__SOURCE DATA__.

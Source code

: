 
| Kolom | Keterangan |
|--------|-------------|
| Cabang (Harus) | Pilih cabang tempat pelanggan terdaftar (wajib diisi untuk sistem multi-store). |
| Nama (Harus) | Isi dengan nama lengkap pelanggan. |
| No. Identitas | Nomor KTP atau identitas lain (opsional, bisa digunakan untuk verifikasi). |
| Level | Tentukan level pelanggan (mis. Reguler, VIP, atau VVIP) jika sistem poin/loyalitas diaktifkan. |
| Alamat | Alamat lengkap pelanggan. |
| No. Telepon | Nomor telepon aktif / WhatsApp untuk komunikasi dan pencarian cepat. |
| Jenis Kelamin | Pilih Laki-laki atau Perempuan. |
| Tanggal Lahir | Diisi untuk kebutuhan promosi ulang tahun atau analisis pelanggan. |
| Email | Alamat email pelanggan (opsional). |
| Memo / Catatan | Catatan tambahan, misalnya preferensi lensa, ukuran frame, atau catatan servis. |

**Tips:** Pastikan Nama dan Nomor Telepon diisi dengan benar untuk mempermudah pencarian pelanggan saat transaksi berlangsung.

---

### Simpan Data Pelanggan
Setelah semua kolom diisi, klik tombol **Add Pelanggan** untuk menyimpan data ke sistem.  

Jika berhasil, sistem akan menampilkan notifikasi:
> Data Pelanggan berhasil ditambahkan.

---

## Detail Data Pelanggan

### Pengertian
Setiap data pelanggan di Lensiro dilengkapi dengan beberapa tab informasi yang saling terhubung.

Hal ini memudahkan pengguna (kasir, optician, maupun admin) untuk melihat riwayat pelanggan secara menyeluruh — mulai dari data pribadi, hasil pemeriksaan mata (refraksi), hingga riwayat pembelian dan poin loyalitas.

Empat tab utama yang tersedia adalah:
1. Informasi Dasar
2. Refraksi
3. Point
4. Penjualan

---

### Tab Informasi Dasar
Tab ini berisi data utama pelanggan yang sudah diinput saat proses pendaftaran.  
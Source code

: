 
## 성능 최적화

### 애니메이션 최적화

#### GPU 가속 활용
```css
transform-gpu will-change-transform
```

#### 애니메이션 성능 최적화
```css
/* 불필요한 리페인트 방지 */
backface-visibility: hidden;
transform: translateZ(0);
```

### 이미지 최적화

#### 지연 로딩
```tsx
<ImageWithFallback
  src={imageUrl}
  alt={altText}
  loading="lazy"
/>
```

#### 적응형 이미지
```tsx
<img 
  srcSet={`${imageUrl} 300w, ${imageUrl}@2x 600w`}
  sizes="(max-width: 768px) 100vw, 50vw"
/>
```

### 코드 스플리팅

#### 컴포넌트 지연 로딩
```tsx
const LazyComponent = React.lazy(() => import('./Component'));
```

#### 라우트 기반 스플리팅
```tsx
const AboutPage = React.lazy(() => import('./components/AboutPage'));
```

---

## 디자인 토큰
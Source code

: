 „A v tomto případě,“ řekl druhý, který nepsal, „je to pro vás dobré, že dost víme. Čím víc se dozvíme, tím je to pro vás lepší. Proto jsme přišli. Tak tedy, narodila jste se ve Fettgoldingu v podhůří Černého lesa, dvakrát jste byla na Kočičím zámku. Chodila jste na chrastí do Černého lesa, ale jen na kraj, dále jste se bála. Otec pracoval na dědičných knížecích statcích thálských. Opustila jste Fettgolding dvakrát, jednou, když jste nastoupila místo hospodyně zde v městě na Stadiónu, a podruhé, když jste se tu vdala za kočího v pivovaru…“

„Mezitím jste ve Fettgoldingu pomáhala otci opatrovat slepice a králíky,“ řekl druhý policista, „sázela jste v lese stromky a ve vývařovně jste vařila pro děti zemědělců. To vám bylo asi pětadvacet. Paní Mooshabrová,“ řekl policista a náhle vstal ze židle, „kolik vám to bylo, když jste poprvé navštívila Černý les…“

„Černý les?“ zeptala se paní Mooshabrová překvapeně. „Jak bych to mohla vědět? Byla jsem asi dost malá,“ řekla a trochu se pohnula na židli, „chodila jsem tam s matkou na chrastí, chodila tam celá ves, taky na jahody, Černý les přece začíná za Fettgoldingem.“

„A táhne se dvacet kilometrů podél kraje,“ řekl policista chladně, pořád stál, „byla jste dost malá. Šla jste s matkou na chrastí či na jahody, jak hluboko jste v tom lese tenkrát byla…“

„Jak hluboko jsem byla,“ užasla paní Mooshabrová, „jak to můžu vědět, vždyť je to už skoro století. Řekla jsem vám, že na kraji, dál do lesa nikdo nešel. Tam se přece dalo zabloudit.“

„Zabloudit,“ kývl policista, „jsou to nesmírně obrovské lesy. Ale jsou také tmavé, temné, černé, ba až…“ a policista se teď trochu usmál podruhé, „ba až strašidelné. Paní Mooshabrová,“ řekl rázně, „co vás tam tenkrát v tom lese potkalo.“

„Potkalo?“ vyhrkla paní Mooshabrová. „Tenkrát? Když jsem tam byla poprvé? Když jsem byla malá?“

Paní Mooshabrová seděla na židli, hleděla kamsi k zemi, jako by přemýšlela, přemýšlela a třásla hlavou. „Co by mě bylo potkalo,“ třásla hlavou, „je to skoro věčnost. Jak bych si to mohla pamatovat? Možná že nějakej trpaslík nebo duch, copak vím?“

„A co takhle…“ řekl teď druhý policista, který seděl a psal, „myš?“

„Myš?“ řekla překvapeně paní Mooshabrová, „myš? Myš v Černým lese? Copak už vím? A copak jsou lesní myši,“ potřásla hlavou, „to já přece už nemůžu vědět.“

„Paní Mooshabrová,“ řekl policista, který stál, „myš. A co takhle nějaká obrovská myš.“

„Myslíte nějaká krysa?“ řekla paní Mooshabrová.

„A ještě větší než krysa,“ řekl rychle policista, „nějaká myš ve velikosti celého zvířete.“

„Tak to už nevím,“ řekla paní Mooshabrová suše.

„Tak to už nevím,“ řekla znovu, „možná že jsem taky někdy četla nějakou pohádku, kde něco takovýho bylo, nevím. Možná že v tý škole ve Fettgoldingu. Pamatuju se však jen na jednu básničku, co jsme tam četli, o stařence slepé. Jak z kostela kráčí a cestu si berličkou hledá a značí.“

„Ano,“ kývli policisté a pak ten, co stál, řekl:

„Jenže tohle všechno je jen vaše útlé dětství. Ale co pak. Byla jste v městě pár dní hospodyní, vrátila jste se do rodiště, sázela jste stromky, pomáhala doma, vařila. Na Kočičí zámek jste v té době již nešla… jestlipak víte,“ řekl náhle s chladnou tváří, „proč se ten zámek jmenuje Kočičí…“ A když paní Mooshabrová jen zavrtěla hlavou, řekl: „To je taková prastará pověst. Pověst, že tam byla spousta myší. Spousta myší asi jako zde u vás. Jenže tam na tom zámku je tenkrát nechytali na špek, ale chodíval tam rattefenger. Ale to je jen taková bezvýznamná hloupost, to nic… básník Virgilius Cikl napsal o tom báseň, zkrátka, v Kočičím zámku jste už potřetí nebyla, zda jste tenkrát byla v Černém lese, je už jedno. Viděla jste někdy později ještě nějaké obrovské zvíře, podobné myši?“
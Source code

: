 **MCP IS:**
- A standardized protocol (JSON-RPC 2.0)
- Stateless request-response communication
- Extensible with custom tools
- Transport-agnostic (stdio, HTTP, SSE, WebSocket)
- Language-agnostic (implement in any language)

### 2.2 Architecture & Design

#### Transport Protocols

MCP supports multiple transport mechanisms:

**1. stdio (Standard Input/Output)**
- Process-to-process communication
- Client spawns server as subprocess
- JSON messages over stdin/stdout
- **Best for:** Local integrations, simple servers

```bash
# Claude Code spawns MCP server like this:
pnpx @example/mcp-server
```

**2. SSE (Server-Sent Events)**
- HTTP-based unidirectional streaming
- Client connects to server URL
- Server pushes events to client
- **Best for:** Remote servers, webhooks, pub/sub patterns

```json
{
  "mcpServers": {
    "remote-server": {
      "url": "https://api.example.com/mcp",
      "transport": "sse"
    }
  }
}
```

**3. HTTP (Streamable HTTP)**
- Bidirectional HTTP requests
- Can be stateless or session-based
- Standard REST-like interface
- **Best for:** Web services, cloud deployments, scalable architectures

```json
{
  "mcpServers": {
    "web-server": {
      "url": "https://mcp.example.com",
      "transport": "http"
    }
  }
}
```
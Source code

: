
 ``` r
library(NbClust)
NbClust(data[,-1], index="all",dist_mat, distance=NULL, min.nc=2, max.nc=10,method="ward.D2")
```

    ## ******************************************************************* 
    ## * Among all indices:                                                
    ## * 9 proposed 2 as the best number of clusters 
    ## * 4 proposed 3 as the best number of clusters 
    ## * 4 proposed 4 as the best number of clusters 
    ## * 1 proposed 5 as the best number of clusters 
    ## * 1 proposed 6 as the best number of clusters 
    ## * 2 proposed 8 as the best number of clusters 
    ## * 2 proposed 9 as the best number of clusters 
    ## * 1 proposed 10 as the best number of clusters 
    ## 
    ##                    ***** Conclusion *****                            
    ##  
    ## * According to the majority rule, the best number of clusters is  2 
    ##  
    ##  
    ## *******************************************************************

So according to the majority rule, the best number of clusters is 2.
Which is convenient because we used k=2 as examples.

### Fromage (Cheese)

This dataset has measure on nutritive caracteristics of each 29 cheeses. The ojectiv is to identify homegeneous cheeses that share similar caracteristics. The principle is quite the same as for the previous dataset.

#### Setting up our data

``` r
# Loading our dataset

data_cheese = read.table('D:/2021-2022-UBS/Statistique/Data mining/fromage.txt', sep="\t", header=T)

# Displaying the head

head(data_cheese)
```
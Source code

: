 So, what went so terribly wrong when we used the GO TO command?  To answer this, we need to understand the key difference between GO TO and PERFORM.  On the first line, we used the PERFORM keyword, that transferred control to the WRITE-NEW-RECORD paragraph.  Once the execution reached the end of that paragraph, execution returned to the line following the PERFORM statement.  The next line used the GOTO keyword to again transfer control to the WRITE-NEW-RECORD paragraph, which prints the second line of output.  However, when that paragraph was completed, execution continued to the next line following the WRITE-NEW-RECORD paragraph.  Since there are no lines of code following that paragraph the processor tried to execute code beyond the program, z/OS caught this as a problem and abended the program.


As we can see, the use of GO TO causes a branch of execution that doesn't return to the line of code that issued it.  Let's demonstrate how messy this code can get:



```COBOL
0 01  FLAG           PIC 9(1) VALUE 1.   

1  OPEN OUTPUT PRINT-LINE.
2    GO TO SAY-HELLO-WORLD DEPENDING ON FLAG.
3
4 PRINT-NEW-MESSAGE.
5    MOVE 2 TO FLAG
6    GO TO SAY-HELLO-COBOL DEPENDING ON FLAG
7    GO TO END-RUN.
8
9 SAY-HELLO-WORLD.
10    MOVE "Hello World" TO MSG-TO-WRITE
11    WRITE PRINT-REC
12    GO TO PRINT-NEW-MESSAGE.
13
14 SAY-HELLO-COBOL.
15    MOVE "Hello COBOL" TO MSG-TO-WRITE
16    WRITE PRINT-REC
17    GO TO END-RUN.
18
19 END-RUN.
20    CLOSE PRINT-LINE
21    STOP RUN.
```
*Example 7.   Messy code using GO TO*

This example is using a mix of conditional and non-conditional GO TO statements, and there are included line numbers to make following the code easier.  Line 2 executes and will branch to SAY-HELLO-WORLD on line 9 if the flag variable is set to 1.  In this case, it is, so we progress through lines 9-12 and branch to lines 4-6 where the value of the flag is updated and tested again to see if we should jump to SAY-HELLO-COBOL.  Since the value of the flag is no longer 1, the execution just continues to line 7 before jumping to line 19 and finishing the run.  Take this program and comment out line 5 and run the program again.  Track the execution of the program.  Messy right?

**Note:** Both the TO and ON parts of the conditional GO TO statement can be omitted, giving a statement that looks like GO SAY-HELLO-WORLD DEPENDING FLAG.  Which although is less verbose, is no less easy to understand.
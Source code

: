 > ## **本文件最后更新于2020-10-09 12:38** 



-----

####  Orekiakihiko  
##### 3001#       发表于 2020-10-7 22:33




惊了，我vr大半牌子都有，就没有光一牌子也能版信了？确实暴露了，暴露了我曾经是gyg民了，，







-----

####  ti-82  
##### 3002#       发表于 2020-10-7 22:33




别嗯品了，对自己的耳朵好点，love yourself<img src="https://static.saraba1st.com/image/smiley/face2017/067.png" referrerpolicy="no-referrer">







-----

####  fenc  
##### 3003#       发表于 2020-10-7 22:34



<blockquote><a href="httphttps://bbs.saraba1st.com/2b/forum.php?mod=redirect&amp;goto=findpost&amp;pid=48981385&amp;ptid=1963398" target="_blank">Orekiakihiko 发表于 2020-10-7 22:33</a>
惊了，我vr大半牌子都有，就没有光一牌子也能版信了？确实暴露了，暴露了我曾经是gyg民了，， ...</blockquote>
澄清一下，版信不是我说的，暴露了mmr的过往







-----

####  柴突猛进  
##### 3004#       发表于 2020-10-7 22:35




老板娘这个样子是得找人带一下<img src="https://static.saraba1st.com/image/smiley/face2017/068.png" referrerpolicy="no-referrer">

__DESCRIPTION OF THE TASK__.
Quote the data above verbatim from its first line to the line that includes "untuk verifikasi). |", with both boundary lines retained.

__RESPONSE TO THE TASK__.
Source code

: 
| Kolom | Keterangan |
|--------|-------------|
| Cabang (Harus) | Pilih cabang tempat pelanggan terdaftar (wajib diisi untuk sistem multi-store). |
| Nama (Harus) | Isi dengan nama lengkap pelanggan. |
| No. Identitas | Nomor KTP atau identitas lain (opsional, bisa digunakan untuk verifikasi). |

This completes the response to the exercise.